▶

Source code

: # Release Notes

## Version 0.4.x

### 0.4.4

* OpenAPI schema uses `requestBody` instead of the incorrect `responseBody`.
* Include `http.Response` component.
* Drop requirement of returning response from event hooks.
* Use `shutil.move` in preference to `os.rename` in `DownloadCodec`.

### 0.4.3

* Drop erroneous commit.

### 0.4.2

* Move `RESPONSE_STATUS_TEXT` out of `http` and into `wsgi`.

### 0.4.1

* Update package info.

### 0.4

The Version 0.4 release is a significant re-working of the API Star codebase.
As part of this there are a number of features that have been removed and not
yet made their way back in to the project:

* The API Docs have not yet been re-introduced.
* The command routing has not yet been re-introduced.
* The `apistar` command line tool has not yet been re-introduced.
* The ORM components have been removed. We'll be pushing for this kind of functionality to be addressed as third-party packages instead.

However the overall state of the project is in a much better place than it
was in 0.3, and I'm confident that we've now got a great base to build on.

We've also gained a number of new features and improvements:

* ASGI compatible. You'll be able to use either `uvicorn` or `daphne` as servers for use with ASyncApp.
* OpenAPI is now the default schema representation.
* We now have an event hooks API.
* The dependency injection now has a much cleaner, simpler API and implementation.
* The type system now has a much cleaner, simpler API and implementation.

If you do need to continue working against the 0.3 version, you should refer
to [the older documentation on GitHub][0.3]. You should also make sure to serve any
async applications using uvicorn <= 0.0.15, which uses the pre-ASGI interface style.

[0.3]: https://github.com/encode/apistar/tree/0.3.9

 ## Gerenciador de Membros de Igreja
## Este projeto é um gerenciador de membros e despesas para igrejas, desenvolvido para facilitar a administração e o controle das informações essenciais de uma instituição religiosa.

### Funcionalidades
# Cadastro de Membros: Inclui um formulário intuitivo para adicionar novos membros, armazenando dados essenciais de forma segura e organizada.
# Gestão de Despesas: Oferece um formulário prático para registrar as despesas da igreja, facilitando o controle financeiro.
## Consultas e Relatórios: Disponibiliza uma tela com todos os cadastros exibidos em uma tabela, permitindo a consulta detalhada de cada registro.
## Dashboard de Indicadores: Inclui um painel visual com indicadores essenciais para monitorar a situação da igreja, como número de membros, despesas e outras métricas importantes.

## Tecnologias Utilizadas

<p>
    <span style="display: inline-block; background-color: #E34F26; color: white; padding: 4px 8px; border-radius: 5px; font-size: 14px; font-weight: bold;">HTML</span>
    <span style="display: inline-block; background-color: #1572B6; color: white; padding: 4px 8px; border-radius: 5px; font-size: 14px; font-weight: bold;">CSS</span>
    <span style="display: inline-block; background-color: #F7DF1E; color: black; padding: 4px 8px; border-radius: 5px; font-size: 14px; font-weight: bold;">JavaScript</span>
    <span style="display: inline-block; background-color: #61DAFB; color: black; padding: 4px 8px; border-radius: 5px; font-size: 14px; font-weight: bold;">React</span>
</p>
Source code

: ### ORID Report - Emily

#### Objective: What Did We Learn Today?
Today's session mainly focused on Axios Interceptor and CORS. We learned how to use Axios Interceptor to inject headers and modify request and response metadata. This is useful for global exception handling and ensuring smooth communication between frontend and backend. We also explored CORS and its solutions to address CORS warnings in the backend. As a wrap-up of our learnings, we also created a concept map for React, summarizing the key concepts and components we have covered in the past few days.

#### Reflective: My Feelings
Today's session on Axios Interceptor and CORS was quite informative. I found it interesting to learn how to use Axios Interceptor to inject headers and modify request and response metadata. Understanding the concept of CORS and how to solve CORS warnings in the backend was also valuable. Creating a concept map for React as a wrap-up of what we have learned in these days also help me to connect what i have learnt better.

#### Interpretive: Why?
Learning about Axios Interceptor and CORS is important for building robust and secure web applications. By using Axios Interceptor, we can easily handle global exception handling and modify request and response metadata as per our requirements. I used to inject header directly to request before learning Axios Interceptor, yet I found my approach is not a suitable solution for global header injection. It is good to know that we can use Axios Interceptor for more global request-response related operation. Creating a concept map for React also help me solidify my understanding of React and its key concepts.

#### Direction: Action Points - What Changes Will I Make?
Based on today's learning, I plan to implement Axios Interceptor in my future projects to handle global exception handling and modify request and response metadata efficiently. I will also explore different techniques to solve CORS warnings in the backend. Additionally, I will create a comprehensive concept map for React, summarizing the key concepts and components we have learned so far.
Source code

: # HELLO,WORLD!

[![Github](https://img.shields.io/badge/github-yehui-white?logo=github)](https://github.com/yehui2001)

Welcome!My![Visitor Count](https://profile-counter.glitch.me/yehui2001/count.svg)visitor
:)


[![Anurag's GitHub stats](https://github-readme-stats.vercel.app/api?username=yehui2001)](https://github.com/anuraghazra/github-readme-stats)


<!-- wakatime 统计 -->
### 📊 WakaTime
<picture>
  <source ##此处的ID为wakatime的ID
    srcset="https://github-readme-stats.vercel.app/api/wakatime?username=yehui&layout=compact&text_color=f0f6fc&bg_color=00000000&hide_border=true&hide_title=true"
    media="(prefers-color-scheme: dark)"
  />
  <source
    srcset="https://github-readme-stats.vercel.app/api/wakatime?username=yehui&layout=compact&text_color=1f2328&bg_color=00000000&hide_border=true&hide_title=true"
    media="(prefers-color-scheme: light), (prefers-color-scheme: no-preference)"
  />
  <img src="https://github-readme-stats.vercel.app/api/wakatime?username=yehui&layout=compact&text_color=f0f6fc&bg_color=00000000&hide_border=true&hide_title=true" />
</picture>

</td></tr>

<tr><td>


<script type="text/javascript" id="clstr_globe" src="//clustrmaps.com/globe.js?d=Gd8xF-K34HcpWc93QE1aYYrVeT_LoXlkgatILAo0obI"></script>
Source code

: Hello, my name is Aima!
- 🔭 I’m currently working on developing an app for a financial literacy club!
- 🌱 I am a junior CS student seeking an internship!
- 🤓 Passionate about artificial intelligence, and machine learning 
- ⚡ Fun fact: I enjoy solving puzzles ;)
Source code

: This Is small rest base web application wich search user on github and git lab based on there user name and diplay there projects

◀

*Exercise objective*: All of the data above should be written out again word for word.

*Written solution*:
Source code

: # Release Notes

## Version 0.4.x

### 0.4.4

* OpenAPI schema uses `requestBody` instead of the incorrect `responseBody`.
* Include `http.Response` component.
* Drop requirement of returning response from event hooks.
* Use `shutil.move` in preference to `os.rename` in `DownloadCodec`.

### 0.4.3

* Drop erroneous commit.

### 0.4.2

* Move `RESPONSE_STATUS_TEXT` out of `http` and into `wsgi`.

### 0.4.1

* Update package info.

### 0.4

The Version 0.4 release is a significant re-working of the API Star codebase.
As part of this there are a number of features that have been removed and not
yet made their way back in to the project:

* The API Docs have not yet been re-introduced.
* The command routing has not yet been re-introduced.
* The `apistar` command line tool has not yet been re-introduced.
* The ORM components have been removed. We'll be pushing for this kind of functionality to be addressed as third-party packages instead.

However the overall state of the project is in a much better place than it
was in 0.3, and I'm confident that we've now got a great base to build on.

We've also gained a number of new features and improvements:

* ASGI compatible. You'll be able to use either `uvicorn` or `daphne` as servers for use with ASyncApp.
* OpenAPI is now the default schema representation.
* We now have an event hooks API.
* The dependency injection now has a much cleaner, simpler API and implementation.
* The type system now has a much cleaner, simpler API and implementation.

If you do need to continue working against the 0.3 version, you should refer
to [the older documentation on GitHub][0.3]. You should also make sure to serve any
async applications using uvicorn <= 0.0.15, which uses the pre-ASGI interface style.

[0.3]: https://github.com/encode/apistar/tree/0.3.9

 ## Gerenciador de Membros de Igreja
## Este projeto é um gerenciador de membros e despesas para igrejas, desenvolvido para facilitar a administração e o controle das informações essenciais de uma instituição religiosa.

### Funcionalidades
# Cadastro de Membros: Inclui um formulário intuitivo para adicionar novos membros, armazenando dados essenciais de forma segura e organizada.
# Gestão de Despesas: Oferece um formulário prático para registrar as despesas da igreja, facilitando o controle financeiro.
## Consultas e Relatórios: Disponibiliza uma tela com todos os cadastros exibidos em uma tabela, permitindo a consulta detalhada de cada registro.
## Dashboard de Indicadores: Inclui um painel visual com indicadores essenciais para monitorar a situação da igreja, como número de membros, despesas e outras métricas importantes.

## Tecnologias Utilizadas

<p>
    <span style="display: inline-block; background-color: #E34F26; color: white; padding: 4px 8px; border-radius: 5px; font-size: 14px; font-weight: bold;">HTML</span>
    <span style="display: inline-block; background-color: #1572B6; color: white; padding: 4px 8px; border-radius: 5px; font-size: 14px; font-weight: bold;">CSS</span>
    <span style="display: inline-block; background-color: #F7DF1E; color: black; padding: 4px 8px; border-radius: 5px; font-size: 14px; font-weight: bold;">JavaScript</span>
    <span style="display: inline-block; background-color: #61DAFB; color: black; padding: 4px 8px; border-radius: 5px; font-size: 14px; font-weight: bold;">React</span>
</p>
Source code

: ### ORID Report - Emily

#### Objective: What Did We Learn Today?
Today's session mainly focused on Axios Interceptor and CORS. We learned how to use Axios Interceptor to inject headers and modify request and response metadata. This is useful for global exception handling and ensuring smooth communication between frontend and backend. We also explored CORS and its solutions to address CORS warnings in the backend. As a wrap-up of our learnings, we also created a concept map for React, summarizing the key concepts and components we have covered in the past few days.

#### Reflective: My Feelings
Today's session on Axios Interceptor and CORS was quite informative. I found it interesting to learn how to use Axios Interceptor to inject headers and modify request and response metadata. Understanding the concept of CORS and how to solve CORS warnings in the backend was also valuable. Creating a concept map for React as a wrap-up of what we have learned in these days also help me to connect what i have learnt better.

#### Interpretive: Why?
Learning about Axios Interceptor and CORS is important for building robust and secure web applications. By using Axios Interceptor, we can easily handle global exception handling and modify request and response metadata as per our requirements. I used to inject header directly to request before learning Axios Interceptor, yet I found my approach is not a suitable solution for global header injection. It is good to know that we can use Axios Interceptor for more global request-response related operation. Creating a concept map for React also help me solidify my understanding of React and its key concepts.

#### Direction: Action Points - What Changes Will I Make?
Based on today's learning, I plan to implement Axios Interceptor in my future projects to handle global exception handling and modify request and response metadata efficiently. I will also explore different techniques to solve CORS warnings in the backend. Additionally, I will create a comprehensive concept map for React, summarizing the key concepts and components we have learned so far.
Source code

: # HELLO,WORLD!

[![Github](https://img.shields.io/badge/github-yehui-white?logo=github)](https://github.com/yehui2001)

Welcome!My![Visitor Count](https://profile-counter.glitch.me/yehui2001/count.svg)visitor
:)


[![Anurag's GitHub stats](https://github-readme-stats.vercel.app/api?username=yehui2001)](https://github.com/anuraghazra/github-readme-stats)


<!-- wakatime 统计 -->
### 📊 WakaTime
<picture>
  <source ##此处的ID为wakatime的ID
    srcset="https://github-readme-stats.vercel.app/api/wakatime?username=yehui&layout=compact&text_color=f0f6fc&bg_color=00000000&hide_border=true&hide_title=true"
    media="(prefers-color-scheme: dark)"
  />
  <source
    srcset="https://github-readme-stats.vercel.app/api/wakatime?username=yehui&layout=compact&text_color=1f2328&bg_color=00000000&hide_border=true&hide_title=true"
    media="(prefers-color-scheme: light), (prefers-color-scheme: no-preference)"
  />
  <img src="https://github-readme-stats.vercel.app/api/wakatime?username=yehui&layout=compact&text_color=f0f6fc&bg_color=00000000&hide_border=true&hide_title=true" />
</picture>

</td></tr>

<tr><td>


<script type="text/javascript" id="clstr_globe" src="//clustrmaps.com/globe.js?d=Gd8xF-K34HcpWc93QE1aYYrVeT_LoXlkgatILAo0obI"></script>
Source code

: Hello, my name is Aima!
- 🔭 I’m currently working on developing an app for a financial literacy club!
- 🌱 I am a junior CS student seeking an internship!
- 🤓 Passionate about artificial intelligence, and machine learning 
- ⚡ Fun fact: I enjoy solving puzzles ;)
Source code

: This Is small rest base web application wich search user on github and git lab based on there user name and diplay there projects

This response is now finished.